- _Stored entries_:
◆ ◆ ◆

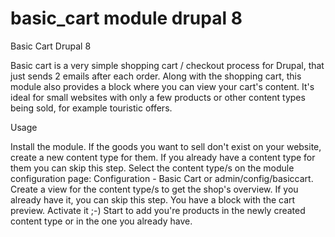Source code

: # basic_cart module drupal 8

Basic Cart Drupal 8

Basic cart is a very simple shopping cart / checkout process for Drupal, that just sends 2 emails after each order. Along with the shopping cart, this module also provides a block where you can view your cart's content. It's ideal for small websites with only a few products or other content types being sold, for example touristic offers.

Usage

Install the module. If the goods you want to sell don't exist on your website, create a new content type for them. If you already have a content type for them you can skip this step. Select the content type/s on the module configuration page: Configuration - Basic Cart or admin/config/basiccart. Create a view for the content type/s to get the shop's overview. If you already have it, you can skip this step. You have a block with the cart preview. Activate it ;-) Start to add you're products in the newly created content type or in the one you already have.
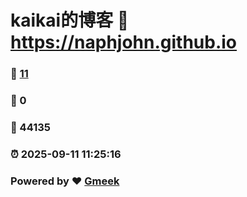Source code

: # kaikai的博客 :link: https://naphjohn.github.io 
### :page_facing_up: [11](https://naphjohn.github.io/tag.html) 
### :speech_balloon: 0 
### :hibiscus: 44135 
### :alarm_clock: 2025-09-11 11:25:16 
### Powered by :heart: [Gmeek](https://github.com/Meekdai/Gmeek)
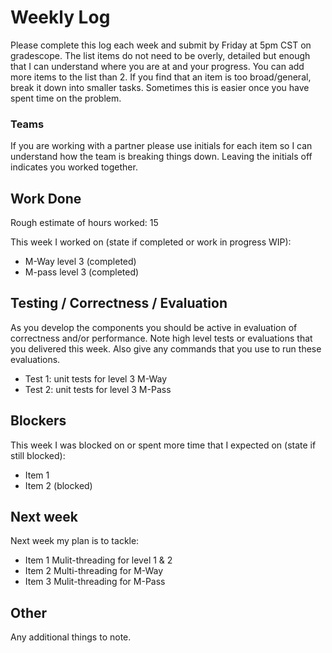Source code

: # Weekly Log
Please complete this log each week and submit by Friday at 5pm CST on gradescope.
The list items do not need to be overly, detailed but enough that I can understand where you are at and your progress.
You can add more items to the list than 2. If you find that an item is too broad/general, break it down into smaller tasks. 
Sometimes this is easier once you have spent time on the problem.

### Teams
If you are working with a partner please use initials for each item so I can understand how the team is breaking things down. Leaving the initials off indicates you worked together.

## Work Done
Rough estimate of hours worked: 15

This week I worked on (state if completed or work in progress WIP):
 - M-Way level 3 (completed)
 - M-pass level 3 (completed)

## Testing / Correctness / Evaluation
As you develop the components you should be active in evaluation of correctness and/or performance. Note high level tests or evaluations that you delivered this week. Also give any commands that you use to run these evaluations.
 - Test 1: unit tests for level 3 M-Way
 - Test 2: unit tests for level 3 M-Pass

## Blockers
This week I was blocked on or spent more time that I expected on (state if still blocked):

 - Item 1
 - Item 2 (blocked)

## Next week
Next week my plan is to tackle:
 - Item 1 Mulit-threading for level 1 & 2
 - Item 2 Multi-threading for M-Way
 - Item 3 Mulit-threading for M-Pass


## Other
Any additional things to note.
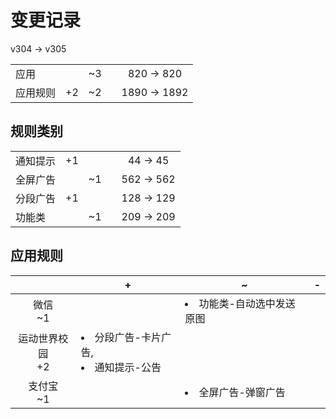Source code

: # 变更记录

v304 -> v305

||||||
|-|:-:|:-:|:-:|:-:|
|应用||~3||820 -> 820|
|应用规则|+2|~2||1890 -> 1892|

## 规则类别

||||||
|-|:-:|:-:|:-:|:-:|
|通知提示|+1|||44 -> 45|
|全屏广告||~1||562 -> 562|
|分段广告|+1|||128 -> 129|
|功能类||~1||209 -> 209|

## 应用规则

||+|~|-|
|:-:|-|-|-|
|微信<br>~1||<li>功能类-自动选中发送原图||
|运动世界校园<br>+2|<li>分段广告-卡片广告,<li>通知提示-公告|||
|支付宝<br>~1||<li>全屏广告-弹窗广告||
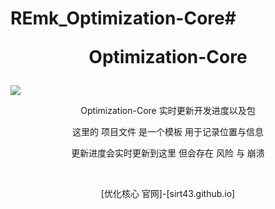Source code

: # REmk_Optimization-Core# <p align="center">Optimization-Core</p>

![](https://github.com/SIRT43/REmk_SIRT43.github.io/releases/download/logo/logo.png)

<p align="center">Optimization-Core 实时更新开发进度以及包</p>  

<p align="center">这里的 项目文件 是一个模板 用于记录位置与信息</p>  

<p align="center">更新进度会实时更新到这里 但会存在 风险 与 崩溃</p>  

⠀  

<p align="center">[优化核心 官网]-[sirt43.github.io]</p>
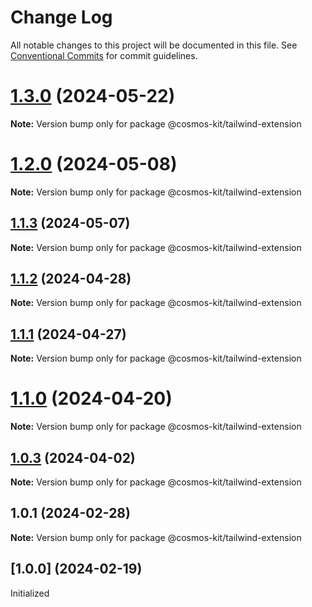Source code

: # Change Log

All notable changes to this project will be documented in this file.
See [Conventional Commits](https://conventionalcommits.org) for commit guidelines.

# [1.3.0](https://github.com/cosmology-tech/cosmos-kit/compare/@cosmos-kit/tailwind-extension@1.2.0...@cosmos-kit/tailwind-extension@1.3.0) (2024-05-22)

**Note:** Version bump only for package @cosmos-kit/tailwind-extension





# [1.2.0](https://github.com/cosmology-tech/cosmos-kit/compare/@cosmos-kit/tailwind-extension@1.1.3...@cosmos-kit/tailwind-extension@1.2.0) (2024-05-08)

**Note:** Version bump only for package @cosmos-kit/tailwind-extension





## [1.1.3](https://github.com/cosmology-tech/cosmos-kit/compare/@cosmos-kit/tailwind-extension@1.1.2...@cosmos-kit/tailwind-extension@1.1.3) (2024-05-07)

**Note:** Version bump only for package @cosmos-kit/tailwind-extension

## [1.1.2](https://github.com/cosmology-tech/cosmos-kit/compare/@cosmos-kit/tailwind-extension@1.1.1...@cosmos-kit/tailwind-extension@1.1.2) (2024-04-28)

**Note:** Version bump only for package @cosmos-kit/tailwind-extension

## [1.1.1](https://github.com/cosmology-tech/cosmos-kit/compare/@cosmos-kit/tailwind-extension@1.1.0...@cosmos-kit/tailwind-extension@1.1.1) (2024-04-27)

**Note:** Version bump only for package @cosmos-kit/tailwind-extension

# [1.1.0](https://github.com/cosmology-tech/cosmos-kit/compare/@cosmos-kit/tailwind-extension@1.0.3...@cosmos-kit/tailwind-extension@1.1.0) (2024-04-20)

**Note:** Version bump only for package @cosmos-kit/tailwind-extension

## [1.0.3](https://github.com/cosmology-tech/cosmos-kit/compare/@cosmos-kit/tailwind-extension@1.0.1...@cosmos-kit/tailwind-extension@1.0.3) (2024-04-02)

**Note:** Version bump only for package @cosmos-kit/tailwind-extension

## 1.0.1 (2024-02-28)

**Note:** Version bump only for package @cosmos-kit/tailwind-extension

## [1.0.0] (2024-02-19)

Initialized
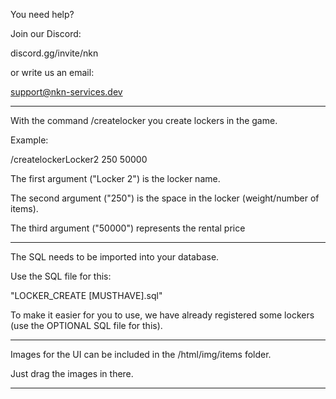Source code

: You need help?

Join our Discord:

discord.gg/invite/nkn

or write us an email:

support@nkn-services.dev

-----------------------------------------------------------------

With the command /createlocker you create lockers in the game.

Example:

/createlockerLocker2 250 50000

The first argument ("Locker 2") is the locker name.

The second argument ("250") is the space in the locker (weight/number of items).

The third argument ("50000") represents the rental price


-----------------------------------------------------------------


The SQL needs to be imported into your database.

Use the SQL file for this:

"LOCKER_CREATE [MUSTHAVE].sql"

To make it easier for you to use, we have already registered some lockers (use the OPTIONAL SQL file for this).

-----------------------------------------------------------------

Images for the UI can be included in the /html/img/items folder.

Just drag the images in there.

-----------------------------------------------------------------

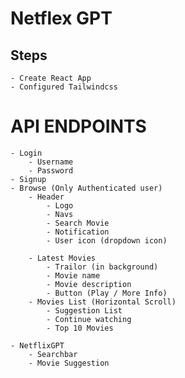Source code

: # Netflex GPT

## Steps

    - Create React App
    - Configured Tailwindcss

# API ENDPOINTS

    - Login
        - Username
        - Password
    - Signup
    - Browse (Only Authenticated user)
        - Header
            - Logo
            - Navs
            - Search Movie
            - Notification
            - User icon (dropdown icon)

        - Latest Movies
            - Trailor (in background)
            - Movie name
            - Movie description
            - Button (Play / More Info)
        - Movies List (Horizontal Scroll)
            - Suggestion List
            - Continue watching
            - Top 10 Movies

    - NetflixGPT
        - Searchbar
        - Movie Suggestion
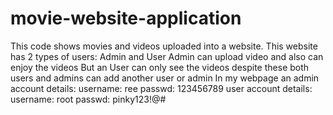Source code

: # movie-website-application

This code shows movies and videos uploaded into a website.
This website has 2 types of users: Admin and User
Admin can upload video and also can enjoy the videos
But an User can only see the videos despite these 
both users and admins can add another user or admin
In my webpage an admin account details: username: ree  passwd: 123456789
user account details: username: root  passwd: pinky123!@#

◆ ◆ ◆

Please transcribe each line above exactly, but leave the images out.

- _ANSWER SPACE_:
Source code

: # basic_cart module drupal 8

Basic Cart Drupal 8

Basic cart is a very simple shopping cart / checkout process for Drupal, that just sends 2 emails after each order. Along with the shopping cart, this module also provides a block where you can view your cart's content. It's ideal for small websites with only a few products or other content types being sold, for example touristic offers.

Usage

Install the module. If the goods you want to sell don't exist on your website, create a new content type for them. If you already have a content type for them you can skip this step. Select the content type/s on the module configuration page: Configuration - Basic Cart or admin/config/basiccart. Create a view for the content type/s to get the shop's overview. If you already have it, you can skip this step. You have a block with the cart preview. Activate it ;-) Start to add you're products in the newly created content type or in the one you already have.
Source code

: # kaikai的博客 :link: https://naphjohn.github.io 
### :page_facing_up: [11](https://naphjohn.github.io/tag.html) 
### :speech_balloon: 0 
### :hibiscus: 44135 
### :alarm_clock: 2025-09-11 11:25:16 
### Powered by :heart: [Gmeek](https://github.com/Meekdai/Gmeek)
Source code

: # Weekly Log
Please complete this log each week and submit by Friday at 5pm CST on gradescope.
The list items do not need to be overly, detailed but enough that I can understand where you are at and your progress.
You can add more items to the list than 2. If you find that an item is too broad/general, break it down into smaller tasks. 
Sometimes this is easier once you have spent time on the problem.

### Teams
If you are working with a partner please use initials for each item so I can understand how the team is breaking things down. Leaving the initials off indicates you worked together.

## Work Done
Rough estimate of hours worked: 15

This week I worked on (state if completed or work in progress WIP):
 - M-Way level 3 (completed)
 - M-pass level 3 (completed)

## Testing / Correctness / Evaluation
As you develop the components you should be active in evaluation of correctness and/or performance. Note high level tests or evaluations that you delivered this week. Also give any commands that you use to run these evaluations.
 - Test 1: unit tests for level 3 M-Way
 - Test 2: unit tests for level 3 M-Pass

## Blockers
This week I was blocked on or spent more time that I expected on (state if still blocked):

 - Item 1
 - Item 2 (blocked)

## Next week
Next week my plan is to tackle:
 - Item 1 Mulit-threading for level 1 & 2
 - Item 2 Multi-threading for M-Way
 - Item 3 Mulit-threading for M-Pass


## Other
Any additional things to note.
Source code

: # 变更记录

v304 -> v305

||||||
|-|:-:|:-:|:-:|:-:|
|应用||~3||820 -> 820|
|应用规则|+2|~2||1890 -> 1892|

## 规则类别

||||||
|-|:-:|:-:|:-:|:-:|
|通知提示|+1|||44 -> 45|
|全屏广告||~1||562 -> 562|
|分段广告|+1|||128 -> 129|
|功能类||~1||209 -> 209|

## 应用规则

||+|~|-|
|:-:|-|-|-|
|微信<br>~1||<li>功能类-自动选中发送原图||
|运动世界校园<br>+2|<li>分段广告-卡片广告,<li>通知提示-公告|||
|支付宝<br>~1||<li>全屏广告-弹窗广告||
Source code

: # REmk_Optimization-Core# <p align="center">Optimization-Core</p>

![](https://github.com/SIRT43/REmk_SIRT43.github.io/releases/download/logo/logo.png)

<p align="center">Optimization-Core 实时更新开发进度以及包</p>  

<p align="center">这里的 项目文件 是一个模板 用于记录位置与信息</p>  

<p align="center">更新进度会实时更新到这里 但会存在 风险 与 崩溃</p>  

⠀  

<p align="center">[优化核心 官网]-[sirt43.github.io]</p>
Source code

: # Change Log

All notable changes to this project will be documented in this file.
See [Conventional Commits](https://conventionalcommits.org) for commit guidelines.

# [1.3.0](https://github.com/cosmology-tech/cosmos-kit/compare/@cosmos-kit/tailwind-extension@1.2.0...@cosmos-kit/tailwind-extension@1.3.0) (2024-05-22)

**Note:** Version bump only for package @cosmos-kit/tailwind-extension





# [1.2.0](https://github.com/cosmology-tech/cosmos-kit/compare/@cosmos-kit/tailwind-extension@1.1.3...@cosmos-kit/tailwind-extension@1.2.0) (2024-05-08)

**Note:** Version bump only for package @cosmos-kit/tailwind-extension





## [1.1.3](https://github.com/cosmology-tech/cosmos-kit/compare/@cosmos-kit/tailwind-extension@1.1.2...@cosmos-kit/tailwind-extension@1.1.3) (2024-05-07)

**Note:** Version bump only for package @cosmos-kit/tailwind-extension

## [1.1.2](https://github.com/cosmology-tech/cosmos-kit/compare/@cosmos-kit/tailwind-extension@1.1.1...@cosmos-kit/tailwind-extension@1.1.2) (2024-04-28)

**Note:** Version bump only for package @cosmos-kit/tailwind-extension

## [1.1.1](https://github.com/cosmology-tech/cosmos-kit/compare/@cosmos-kit/tailwind-extension@1.1.0...@cosmos-kit/tailwind-extension@1.1.1) (2024-04-27)

**Note:** Version bump only for package @cosmos-kit/tailwind-extension

# [1.1.0](https://github.com/cosmology-tech/cosmos-kit/compare/@cosmos-kit/tailwind-extension@1.0.3...@cosmos-kit/tailwind-extension@1.1.0) (2024-04-20)

**Note:** Version bump only for package @cosmos-kit/tailwind-extension

## [1.0.3](https://github.com/cosmology-tech/cosmos-kit/compare/@cosmos-kit/tailwind-extension@1.0.1...@cosmos-kit/tailwind-extension@1.0.3) (2024-04-02)

**Note:** Version bump only for package @cosmos-kit/tailwind-extension

## 1.0.1 (2024-02-28)

**Note:** Version bump only for package @cosmos-kit/tailwind-extension

## [1.0.0] (2024-02-19)

Initialized
Source code

: You need help?

Join our Discord:

discord.gg/invite/nkn

or write us an email:

support@nkn-services.dev

-----------------------------------------------------------------

With the command /createlocker you create lockers in the game.

Example:

/createlockerLocker2 250 50000

The first argument ("Locker 2") is the locker name.

The second argument ("250") is the space in the locker (weight/number of items).

The third argument ("50000") represents the rental price


-----------------------------------------------------------------


The SQL needs to be imported into your database.

Use the SQL file for this:

"LOCKER_CREATE [MUSTHAVE].sql"

To make it easier for you to use, we have already registered some lockers (use the OPTIONAL SQL file for this).

-----------------------------------------------------------------

Images for the UI can be included in the /html/img/items folder.

Just drag the images in there.

-----------------------------------------------------------------

Source code

: # Netflex GPT

## Steps

    - Create React App
    - Configured Tailwindcss

# API ENDPOINTS

    - Login
        - Username
        - Password
    - Signup
    - Browse (Only Authenticated user)
        - Header
            - Logo
            - Navs
            - Search Movie
            - Notification
            - User icon (dropdown icon)

        - Latest Movies
            - Trailor (in background)
            - Movie name
            - Movie description
            - Button (Play / More Info)
        - Movies List (Horizontal Scroll)
            - Suggestion List
            - Continue watching
            - Top 10 Movies

    - NetflixGPT
        - Searchbar
        - Movie Suggestion
Source code

: # movie-website-application

This code shows movies and videos uploaded into a website.
This website has 2 types of users: Admin and User
Admin can upload video and also can enjoy the videos
But an User can only see the videos despite these 
both users and admins can add another user or admin
In my webpage an admin account details: username: ree  passwd: 123456789
user account details: username: root  passwd: pinky123!@#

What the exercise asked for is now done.